Absolument ! Avec la fonte de la banquise, des savoirs essentiels comme l’élevage des chiens, leur dressage, les déplacements et l’orientation sur la glace de mer, jusqu’ici transmis par l’observation et la pratique, risquent fort de disparaître. J’ai rencontré le directeur de l’école qui me disait que deux hivers de suite, il n’avait pas pu emmener les enfants en leçon de choses sur la banquise. Les apprentissages se perdent avec pour conséquence l’absence de plus en plus marquée de repères pour les plus jeunes chez qui le taux de suicide a d’ailleurs fortement augmenté ces dernières années.

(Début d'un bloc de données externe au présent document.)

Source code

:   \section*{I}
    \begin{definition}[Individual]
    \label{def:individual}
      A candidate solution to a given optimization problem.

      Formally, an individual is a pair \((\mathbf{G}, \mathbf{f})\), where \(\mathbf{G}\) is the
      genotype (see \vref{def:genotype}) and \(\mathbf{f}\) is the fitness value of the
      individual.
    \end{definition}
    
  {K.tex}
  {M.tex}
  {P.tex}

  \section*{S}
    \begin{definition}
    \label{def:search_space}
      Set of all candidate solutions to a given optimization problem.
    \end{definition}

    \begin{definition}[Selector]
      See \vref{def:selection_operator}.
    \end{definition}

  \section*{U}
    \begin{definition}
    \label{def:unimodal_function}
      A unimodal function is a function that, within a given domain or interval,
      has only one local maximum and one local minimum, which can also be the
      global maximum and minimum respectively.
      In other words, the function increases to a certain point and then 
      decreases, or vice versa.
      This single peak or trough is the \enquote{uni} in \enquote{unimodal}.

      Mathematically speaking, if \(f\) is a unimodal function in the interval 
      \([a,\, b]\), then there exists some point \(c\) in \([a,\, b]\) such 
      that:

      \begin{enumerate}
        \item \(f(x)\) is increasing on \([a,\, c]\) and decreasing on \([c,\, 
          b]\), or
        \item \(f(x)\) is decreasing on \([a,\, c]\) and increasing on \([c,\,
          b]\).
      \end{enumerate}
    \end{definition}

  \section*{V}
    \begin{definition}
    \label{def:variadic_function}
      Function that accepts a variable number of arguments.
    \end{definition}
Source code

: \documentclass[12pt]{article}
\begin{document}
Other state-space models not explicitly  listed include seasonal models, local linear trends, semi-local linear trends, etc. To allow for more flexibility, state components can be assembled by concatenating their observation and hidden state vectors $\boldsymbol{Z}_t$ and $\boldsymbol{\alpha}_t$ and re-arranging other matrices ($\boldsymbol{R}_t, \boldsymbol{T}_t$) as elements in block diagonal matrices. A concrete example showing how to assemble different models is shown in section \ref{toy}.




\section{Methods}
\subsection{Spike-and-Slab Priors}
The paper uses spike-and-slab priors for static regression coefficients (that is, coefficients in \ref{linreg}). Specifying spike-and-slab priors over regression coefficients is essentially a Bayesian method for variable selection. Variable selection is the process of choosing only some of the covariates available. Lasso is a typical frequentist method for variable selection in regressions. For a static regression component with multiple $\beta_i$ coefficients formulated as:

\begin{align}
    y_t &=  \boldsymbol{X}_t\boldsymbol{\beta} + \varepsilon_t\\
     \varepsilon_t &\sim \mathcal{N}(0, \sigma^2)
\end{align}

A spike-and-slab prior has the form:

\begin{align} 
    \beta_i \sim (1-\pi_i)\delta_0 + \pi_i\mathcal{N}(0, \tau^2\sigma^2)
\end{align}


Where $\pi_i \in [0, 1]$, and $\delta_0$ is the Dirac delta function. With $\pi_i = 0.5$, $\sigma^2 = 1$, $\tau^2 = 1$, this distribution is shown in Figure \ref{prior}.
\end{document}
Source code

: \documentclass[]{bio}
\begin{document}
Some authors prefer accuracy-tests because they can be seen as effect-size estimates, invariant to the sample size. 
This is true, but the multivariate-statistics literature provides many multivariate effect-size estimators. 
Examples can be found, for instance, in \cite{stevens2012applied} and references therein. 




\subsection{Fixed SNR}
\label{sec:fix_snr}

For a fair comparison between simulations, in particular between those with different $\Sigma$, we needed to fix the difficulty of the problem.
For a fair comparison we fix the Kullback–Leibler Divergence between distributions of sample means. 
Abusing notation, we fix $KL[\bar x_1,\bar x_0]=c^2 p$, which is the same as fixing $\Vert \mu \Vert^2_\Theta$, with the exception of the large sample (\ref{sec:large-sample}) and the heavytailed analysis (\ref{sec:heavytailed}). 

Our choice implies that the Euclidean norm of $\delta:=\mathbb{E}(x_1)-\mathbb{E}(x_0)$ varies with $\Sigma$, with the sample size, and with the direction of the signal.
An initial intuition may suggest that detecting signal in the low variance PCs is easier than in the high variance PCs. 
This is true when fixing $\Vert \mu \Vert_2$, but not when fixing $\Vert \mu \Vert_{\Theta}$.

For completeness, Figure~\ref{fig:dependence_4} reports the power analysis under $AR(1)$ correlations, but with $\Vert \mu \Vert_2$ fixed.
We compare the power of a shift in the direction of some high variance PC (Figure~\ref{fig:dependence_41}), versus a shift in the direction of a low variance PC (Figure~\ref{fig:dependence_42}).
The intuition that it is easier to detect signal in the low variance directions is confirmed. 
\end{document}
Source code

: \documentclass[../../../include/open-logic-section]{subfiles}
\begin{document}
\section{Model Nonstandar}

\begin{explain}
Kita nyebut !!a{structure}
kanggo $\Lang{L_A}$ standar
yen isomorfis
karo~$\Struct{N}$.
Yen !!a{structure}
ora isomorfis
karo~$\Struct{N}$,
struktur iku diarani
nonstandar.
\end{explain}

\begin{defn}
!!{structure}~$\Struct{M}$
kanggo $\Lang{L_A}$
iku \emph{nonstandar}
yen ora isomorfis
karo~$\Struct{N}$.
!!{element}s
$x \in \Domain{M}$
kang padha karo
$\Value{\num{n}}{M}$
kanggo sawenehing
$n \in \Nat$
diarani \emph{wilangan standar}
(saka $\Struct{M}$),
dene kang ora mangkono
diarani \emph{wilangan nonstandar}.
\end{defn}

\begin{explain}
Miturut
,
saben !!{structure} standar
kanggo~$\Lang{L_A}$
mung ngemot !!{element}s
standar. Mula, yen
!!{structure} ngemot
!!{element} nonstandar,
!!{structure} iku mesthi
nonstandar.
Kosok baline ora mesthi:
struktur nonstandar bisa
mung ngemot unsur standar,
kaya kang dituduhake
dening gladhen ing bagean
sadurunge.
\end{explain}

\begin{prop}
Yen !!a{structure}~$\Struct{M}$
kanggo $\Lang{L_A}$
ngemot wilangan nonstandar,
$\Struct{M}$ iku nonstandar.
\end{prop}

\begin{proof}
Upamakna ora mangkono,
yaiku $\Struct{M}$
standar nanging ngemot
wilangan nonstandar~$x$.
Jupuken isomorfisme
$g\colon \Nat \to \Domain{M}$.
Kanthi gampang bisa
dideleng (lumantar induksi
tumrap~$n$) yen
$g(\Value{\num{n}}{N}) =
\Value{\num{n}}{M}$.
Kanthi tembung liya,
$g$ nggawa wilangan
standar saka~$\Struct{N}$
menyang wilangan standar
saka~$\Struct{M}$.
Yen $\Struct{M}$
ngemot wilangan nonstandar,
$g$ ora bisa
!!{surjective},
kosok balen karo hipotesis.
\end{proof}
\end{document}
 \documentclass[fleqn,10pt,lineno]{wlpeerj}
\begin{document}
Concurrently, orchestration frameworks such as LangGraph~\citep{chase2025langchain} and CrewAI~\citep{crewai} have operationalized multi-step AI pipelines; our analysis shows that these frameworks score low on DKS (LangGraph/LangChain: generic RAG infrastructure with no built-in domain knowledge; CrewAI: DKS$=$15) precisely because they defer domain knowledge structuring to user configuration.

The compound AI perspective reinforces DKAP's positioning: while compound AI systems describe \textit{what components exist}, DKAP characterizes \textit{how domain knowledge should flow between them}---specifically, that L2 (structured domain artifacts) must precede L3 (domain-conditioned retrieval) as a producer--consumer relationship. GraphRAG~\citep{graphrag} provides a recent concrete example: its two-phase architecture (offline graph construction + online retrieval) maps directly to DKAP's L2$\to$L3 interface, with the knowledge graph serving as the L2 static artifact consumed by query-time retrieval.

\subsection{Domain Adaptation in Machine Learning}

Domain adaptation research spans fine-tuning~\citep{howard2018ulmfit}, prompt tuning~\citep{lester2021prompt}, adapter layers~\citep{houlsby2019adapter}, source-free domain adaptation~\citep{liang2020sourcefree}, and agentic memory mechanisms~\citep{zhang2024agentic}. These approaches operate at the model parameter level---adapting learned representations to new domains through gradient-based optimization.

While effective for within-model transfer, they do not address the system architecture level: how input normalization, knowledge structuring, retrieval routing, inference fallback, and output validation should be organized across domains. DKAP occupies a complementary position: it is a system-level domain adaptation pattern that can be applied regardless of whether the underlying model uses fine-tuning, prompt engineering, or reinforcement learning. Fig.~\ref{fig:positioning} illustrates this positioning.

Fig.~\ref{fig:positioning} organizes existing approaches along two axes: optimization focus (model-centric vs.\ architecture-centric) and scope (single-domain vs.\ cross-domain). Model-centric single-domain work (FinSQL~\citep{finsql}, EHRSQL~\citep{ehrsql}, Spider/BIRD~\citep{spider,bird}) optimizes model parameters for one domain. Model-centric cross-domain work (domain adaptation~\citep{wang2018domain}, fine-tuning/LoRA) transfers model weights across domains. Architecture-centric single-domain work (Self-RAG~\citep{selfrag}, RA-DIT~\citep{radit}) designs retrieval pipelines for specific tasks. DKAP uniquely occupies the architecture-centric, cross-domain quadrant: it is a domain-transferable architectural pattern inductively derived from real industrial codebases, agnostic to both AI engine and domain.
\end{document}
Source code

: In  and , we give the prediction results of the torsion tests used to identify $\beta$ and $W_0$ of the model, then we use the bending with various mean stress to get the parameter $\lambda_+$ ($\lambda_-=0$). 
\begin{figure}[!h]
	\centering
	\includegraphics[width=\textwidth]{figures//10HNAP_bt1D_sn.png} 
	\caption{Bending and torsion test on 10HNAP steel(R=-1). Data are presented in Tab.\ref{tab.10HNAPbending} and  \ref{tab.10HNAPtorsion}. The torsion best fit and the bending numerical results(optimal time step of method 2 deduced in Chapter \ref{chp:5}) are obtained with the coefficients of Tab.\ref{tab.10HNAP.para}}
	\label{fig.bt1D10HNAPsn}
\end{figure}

actumontagne.com : Les Inuits exhortent les puissances industrielles à réduire leurs émissions de gaz à effet de serre, responsables en partie du réchauffement climatique. Sans succès pour l’instant… Voyez-vous une issue favorable ?
P.T
. Nous l’avons bien vu au sommet de Cancun en décembre dernier, les Etats peinent à se mettre d’accord pour une réduction massive des gaz à effet de serre. Pour autant, les choses peuvent bouger. Prenez l’affaire de la couche d’ozone. L’interdiction totale des polluants comme les CFC a porté ses fruits. Pour le réchauffement climatique, chacun peut aussi agir.